→ **What this task involves**
Apart from the pictures, the listing is to be returned exactly.

→ **Information supplied**
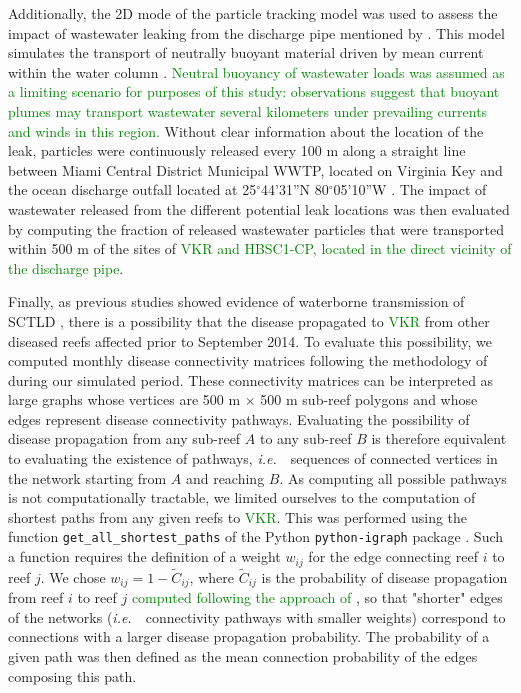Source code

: \documentclass[preprint,12pt,authoryear]{elsarticle}
\newcommand{\ie}{{\it i.e.}\ }
\newcommand{\modif}[1]{\textcolor{green}{#1}}
\begin{document}
Additionally, the 2D mode of the particle tracking model was used to assess the impact of wastewater leaking from the discharge pipe mentioned by \cite{gintert2019regional}. This model simulates the transport of neutrally buoyant material driven by mean current within the water column \citep{dobbelaere2020coupled}. \modif{Neutral buoyancy of wastewater loads was assumed as a limiting scenario for purposes of this study: observations \citep{bloetscher2014use,wanninkhof2005farfield} suggest that buoyant plumes may transport wastewater several kilometers under prevailing currents and winds in this region.} Without clear information about the location of the leak, particles were continuously released every 100 m along a straight line between Miami Central District Municipal WWTP, located on Virginia Key and the ocean discharge outfall located at 25$^\circ$44'31''N 80$^\circ$05'10''W \citep{koopman2006ocean}. The impact of wastewater released from the different potential leak locations was then evaluated by computing the fraction of released wastewater particles that were transported within 500 m of the sites of \modif{VKR and HBSC1-CP, located in the direct vicinity of the discharge pipe}.

Finally, as previous studies showed evidence of waterborne transmission of SCTLD \citep{aeby2019pathogenesis, dobbelaere2020coupled,eaton2021measuring, meiling2021variable}, there is a possibility that the disease propagated to \modif{VKR} from other diseased reefs affected prior to September 2014. To evaluate this possibility, we computed monthly disease connectivity matrices following the methodology of \cite{dobbelaere2020coupled} during our simulated period. These connectivity matrices can be interpreted as large graphs whose vertices are 500 m $\times$ 500 m sub-reef polygons and whose edges represent disease connectivity pathways. Evaluating the possibility of disease propagation from any sub-reef $A$ to any sub-reef $B$ is therefore equivalent to evaluating the existence of pathways, \ie~sequences of connected vertices in the network starting from $A$ and reaching $B$. As computing all possible pathways is not computationally tractable, we limited ourselves to the computation of shortest paths from any given reefs to \modif{VKR}. This was performed using the function \texttt{get\_all\_shortest\_paths} of the Python \texttt{python-igraph} package \citep{csardi2006igraph}. Such a function requires the definition of a weight $w_{ij}$ for the edge connecting reef $i$ to reef $j$. We chose $w_{ij} = 1-\tilde{C}_{ij}$, where $\tilde{C}_{ij}$ is the probability of disease propagation from reef $i$ to reef $j$ \modif{computed following the approach of \cite{dobbelaere2020coupled}}, so that "shorter" edges of the networks (\ie~connectivity pathways with smaller weights) correspond to connections with a larger disease propagation probability. The probability of a given path was then defined as the mean connection probability of the edges composing this path.
\end{document}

→ **Solution for this exercise**
Source code

: \documentclass[preprint,12pt,authoryear]{elsarticle}
\newcommand{\ie}{{\it i.e.}\ }
\newcommand{\modif}[1]{\textcolor{green}{#1}}
\begin{document}
Additionally, the 2D mode of the particle tracking model was used to assess the impact of wastewater leaking from the discharge pipe mentioned by \cite{gintert2019regional}. This model simulates the transport of neutrally buoyant material driven by mean current within the water column \citep{dobbelaere2020coupled}. \modif{Neutral buoyancy of wastewater loads was assumed as a limiting scenario for purposes of this study: observations \citep{bloetscher2014use,wanninkhof2005farfield} suggest that buoyant plumes may transport wastewater several kilometers under prevailing currents and winds in this region.} Without clear information about the location of the leak, particles were continuously released every 100 m along a straight line between Miami Central District Municipal WWTP, located on Virginia Key and the ocean discharge outfall located at 25$^\circ$44'31''N 80$^\circ$05'10''W \citep{koopman2006ocean}. The impact of wastewater released from the different potential leak locations was then evaluated by computing the fraction of released wastewater particles that were transported within 500 m of the sites of \modif{VKR and HBSC1-CP, located in the direct vicinity of the discharge pipe}.

Finally, as previous studies showed evidence of waterborne transmission of SCTLD \citep{aeby2019pathogenesis, dobbelaere2020coupled,eaton2021measuring, meiling2021variable}, there is a possibility that the disease propagated to \modif{VKR} from other diseased reefs affected prior to September 2014. To evaluate this possibility, we computed monthly disease connectivity matrices following the methodology of \cite{dobbelaere2020coupled} during our simulated period. These connectivity matrices can be interpreted as large graphs whose vertices are 500 m $\times$ 500 m sub-reef polygons and whose edges represent disease connectivity pathways. Evaluating the possibility of disease propagation from any sub-reef $A$ to any sub-reef $B$ is therefore equivalent to evaluating the existence of pathways, \ie~sequences of connected vertices in the network starting from $A$ and reaching $B$. As computing all possible pathways is not computationally tractable, we limited ourselves to the computation of shortest paths from any given reefs to \modif{VKR}. This was performed using the function \texttt{get\_all\_shortest\_paths} of the Python \texttt{python-igraph} package \citep{csardi2006igraph}. Such a function requires the definition of a weight $w_{ij}$ for the edge connecting reef $i$ to reef $j$. We chose $w_{ij} = 1-\tilde{C}_{ij}$, where $\tilde{C}_{ij}$ is the probability of disease propagation from reef $i$ to reef $j$ \modif{computed following the approach of \cite{dobbelaere2020coupled}}, so that "shorter" edges of the networks (\ie~connectivity pathways with smaller weights) correspond to connections with a larger disease propagation probability. The probability of a given path was then defined as the mean connection probability of the edges composing this path.
\end{document}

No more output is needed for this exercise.